Name Index, Remembrances Highlight Website Changes

As in previous years, the Alternative Considerations website has expanded to add new features and develop existing ones within the last twelve months. What is most exciting and heartening about this year, though, is that many of these improvements have been made by people other than the website managers and researchers. We are truly grateful for these contributions.

Among the changes in the last year:

  • The Jonestown tapes which have been transcribed and summarized on the website now have a name index. Created by Special Collections at San Diego State University, the index allows anyone to determine which transcripts include the names – and sometimes even the voices – of different Peoples Temple members and Jonestown residents. For a story about the SDSU Collection and the new index, go here. To access the index itself, click here. (Special thanks to Jossie Clark, Angelique Korobi and Mark Fein.)
  • Completing a project that began last year, the website now includes biographical data and photographs for most of the people who died in Jonestown. It also allows relatives and friends of the Jonestown dead to leave remembrances of their loved ones. Through this feature, the complexity of the Jonestown community continues to grow and be understood. The remembrances also create a springboard for longer biographical accounts, examples of which are included in this edition of the jonestown report. For a story about how to leave a remembrance, go here. To find a name on the death list, go to this page. We thank everyone who has left a remembrance on this site, and especially those who have contributed longer biographical pieces.
  • There were more audiotapes than those which the FBI recovered in Jonestown and Georgetown following the deaths of 18 November. At least one other government agency – the Federal Communications Commission – collected tapes of Temple ham radio transmissions between Guyana and the United States. We have therefore linked to a site created by Joey Dieckman, who has spent several years investigating the FCC’s relationship with Peoples Temple, and extend a special thanks to Joey for creating this resource. (Go here to read more about the new FCC link.) Beyond those, we have learned of tapes held by private individuals and institutions which would be of interest to historical researchers, and will begin to add these tapes in coming months.
  • The site has added a link for news developments related to Peoples Temple and Jonestown that occur between publications of the jonestown report.
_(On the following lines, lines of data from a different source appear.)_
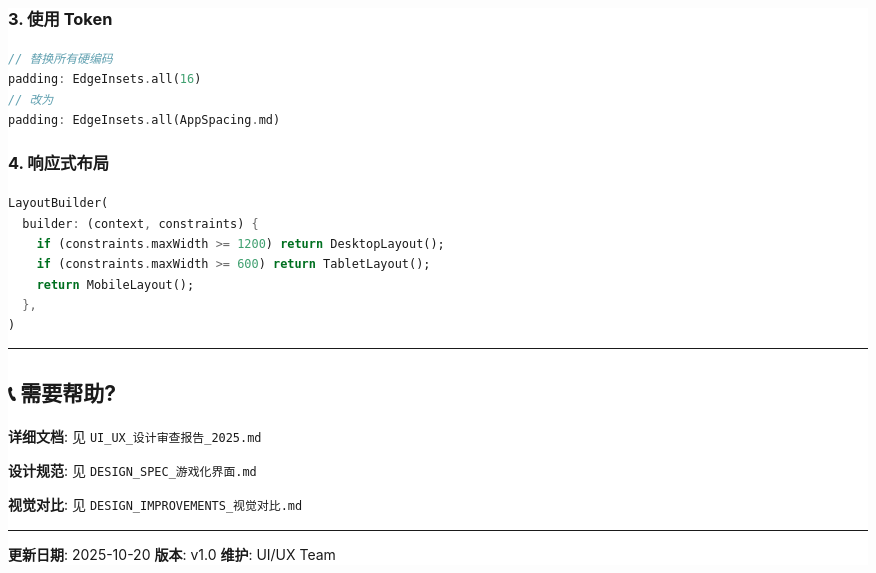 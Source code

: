 ### 3. 使用 Token

```dart
// 替换所有硬编码
padding: EdgeInsets.all(16)
// 改为
padding: EdgeInsets.all(AppSpacing.md)
```

### 4. 响应式布局

```dart
LayoutBuilder(
  builder: (context, constraints) {
    if (constraints.maxWidth >= 1200) return DesktopLayout();
    if (constraints.maxWidth >= 600) return TabletLayout();
    return MobileLayout();
  },
)
```

---

## 📞 需要帮助?

**详细文档**: 见 `UI_UX_设计审查报告_2025.md`

**设计规范**: 见 `DESIGN_SPEC_游戏化界面.md`

**视觉对比**: 见 `DESIGN_IMPROVEMENTS_视觉对比.md`

---

**更新日期**: 2025-10-20
**版本**: v1.0
**维护**: UI/UX Team
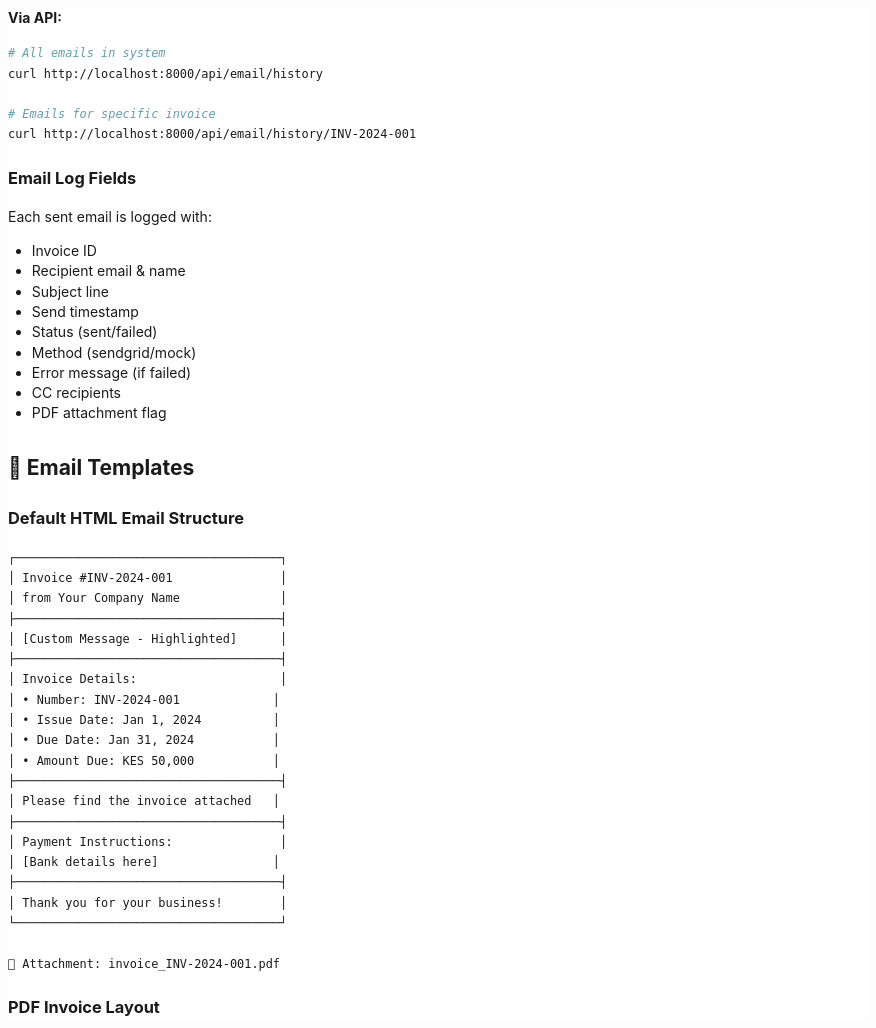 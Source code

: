 **Via API:**
```bash
# All emails in system
curl http://localhost:8000/api/email/history

# Emails for specific invoice
curl http://localhost:8000/api/email/history/INV-2024-001
```

### Email Log Fields

Each sent email is logged with:
- Invoice ID
- Recipient email & name
- Subject line
- Send timestamp
- Status (sent/failed)
- Method (sendgrid/mock)
- Error message (if failed)
- CC recipients
- PDF attachment flag

## 🎨 Email Templates

### Default HTML Email Structure

```
┌─────────────────────────────────────┐
│ Invoice #INV-2024-001               │
│ from Your Company Name              │
├─────────────────────────────────────┤
│ [Custom Message - Highlighted]      │
├─────────────────────────────────────┤
│ Invoice Details:                    │
│ • Number: INV-2024-001             │
│ • Issue Date: Jan 1, 2024          │
│ • Due Date: Jan 31, 2024           │
│ • Amount Due: KES 50,000           │
├─────────────────────────────────────┤
│ Please find the invoice attached   │
├─────────────────────────────────────┤
│ Payment Instructions:               │
│ [Bank details here]                │
├─────────────────────────────────────┤
│ Thank you for your business!        │
└─────────────────────────────────────┘

📎 Attachment: invoice_INV-2024-001.pdf
```

### PDF Invoice Layout
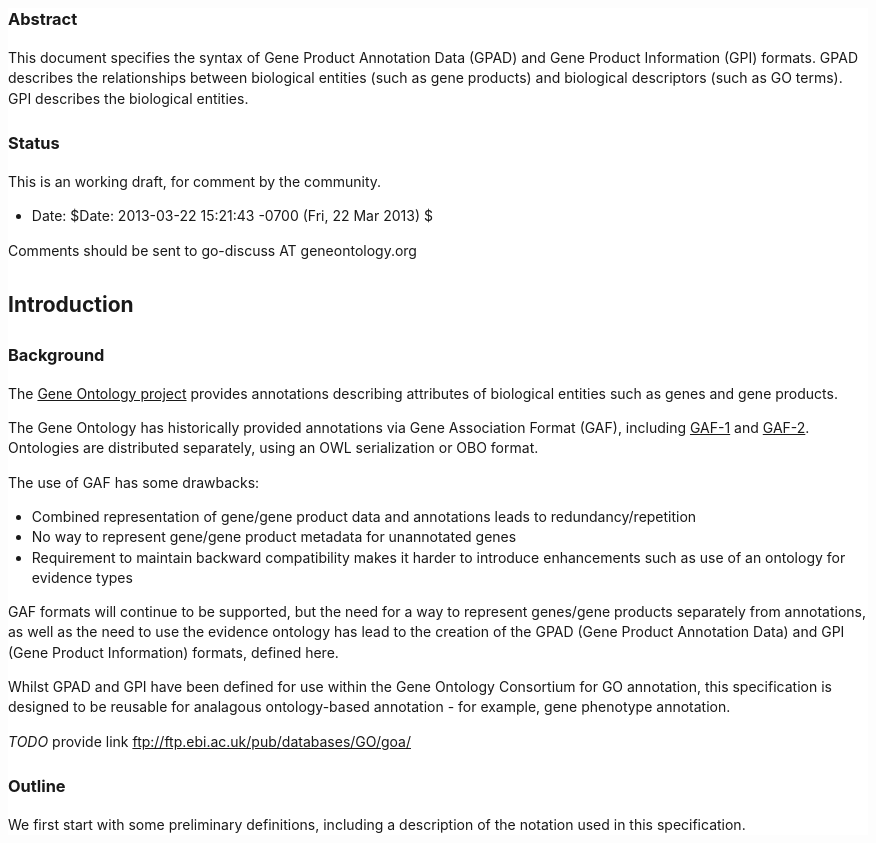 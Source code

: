 
### Abstract

This document specifies the syntax of Gene Product Annotation Data
(GPAD) and Gene Product Information (GPI) formats. GPAD describes the
relationships between biological entities (such as gene products) and
biological descriptors (such as GO terms). GPI describes the
biological entities.

### Status

This is an working draft, for comment by the community.

 * Date: $Date: 2013-03-22 15:21:43 -0700 (Fri, 22 Mar 2013) $

Comments should be sent to go-discuss AT geneontology.org


## Introduction

### Background

The [Gene Ontology project](http://geneontology.org) provides
annotations describing attributes of biological entities such as genes
and gene products.

The Gene Ontology has historically provided annotations via Gene
Association Format (GAF), including
[GAF-1](http://www.geneontology.org/GO.format.gaf-1_0.shtml) and
[GAF-2](http://www.geneontology.org/GO.format.gaf-2_0.shtml). Ontologies
are distributed separately, using an OWL serialization or OBO format.

The use of GAF has some drawbacks:

 * Combined representation of gene/gene product data and annotations leads to redundancy/repetition
 * No way to represent gene/gene product metadata for unannotated genes
 * Requirement to maintain backward compatibility makes it harder to introduce enhancements such as use of an ontology for evidence types

GAF formats will continue to be supported, but the need for a way to
represent genes/gene products separately from annotations, as well as
the need to use the evidence ontology has lead to the creation of the
GPAD (Gene Product Annotation Data) and GPI (Gene Product Information)
formats, defined here.

Whilst GPAD and GPI have been defined for use within the Gene Ontology
Consortium for GO annotation, this specification is designed to be
reusable for analagous ontology-based annotation - for example, gene
phenotype annotation.

*TODO* provide link ftp://ftp.ebi.ac.uk/pub/databases/GO/goa/

### Outline

We first start with some preliminary definitions, including a
description of the notation used in this specification.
The link is here; news from this past year may be found here in the jonestown report.
  • The site has several new FAQs on questions about the number of people who died in Guyana on 18 November (here), the discrepancies in the body count (here), and whether the Temple committed welfare fraud (here). We are glad to accept other questions people have, and will do our best to research them. Write us anytime.
  • The Primary Sources page has a number of additions in the last year, including:
    • Text and pdf versions of the premier issue of The Living Word magazine published by Peoples Temple in 1972;
    • Text and pdf versions of the August 1, 1977 New West magazine article that help to precipitate the mass migration to Guyana (special thanks to writers Marshall Kilduff and Phil Tracy for permission to republish this work);
    • The notes of John and Barbara Moore following their return from a visit to Jonestown in May 1978; and
    • A brief segment of news footage of the shootings at the Port Kaituma airstrip on November 18.
  • Finally, we continue to upload more transcripts and summaries of Peoples Temple audiotapes here. The recent additions are indicated in both the “Tapes” and “Summaries” listings.

We recognize that we would not have made the progress of the last year without the assistance of numerous people. In addition to the people listed above, we would like to thank Liz Parker for her work in maintaining our site; Don Beck, Michael Bellefountaine, Seriina Covarrubias and Jeff Brailey for assistance in transcribing Jonestown tapes; and Michael Bellefountaine (again) and Don Beck for typing the journals of Temple member Edith Roller.

We also thank the scores of people who have written in to correct various errors, especially those on the death list. We cannot emphasize how much we encourage these contacts. One of the founding goals of this website was to give names and to restore humanity to those people who died in Jonestown, and we can do that only through the help of the relatives and friends of the Jonestown dead to ensure accuracy and precision.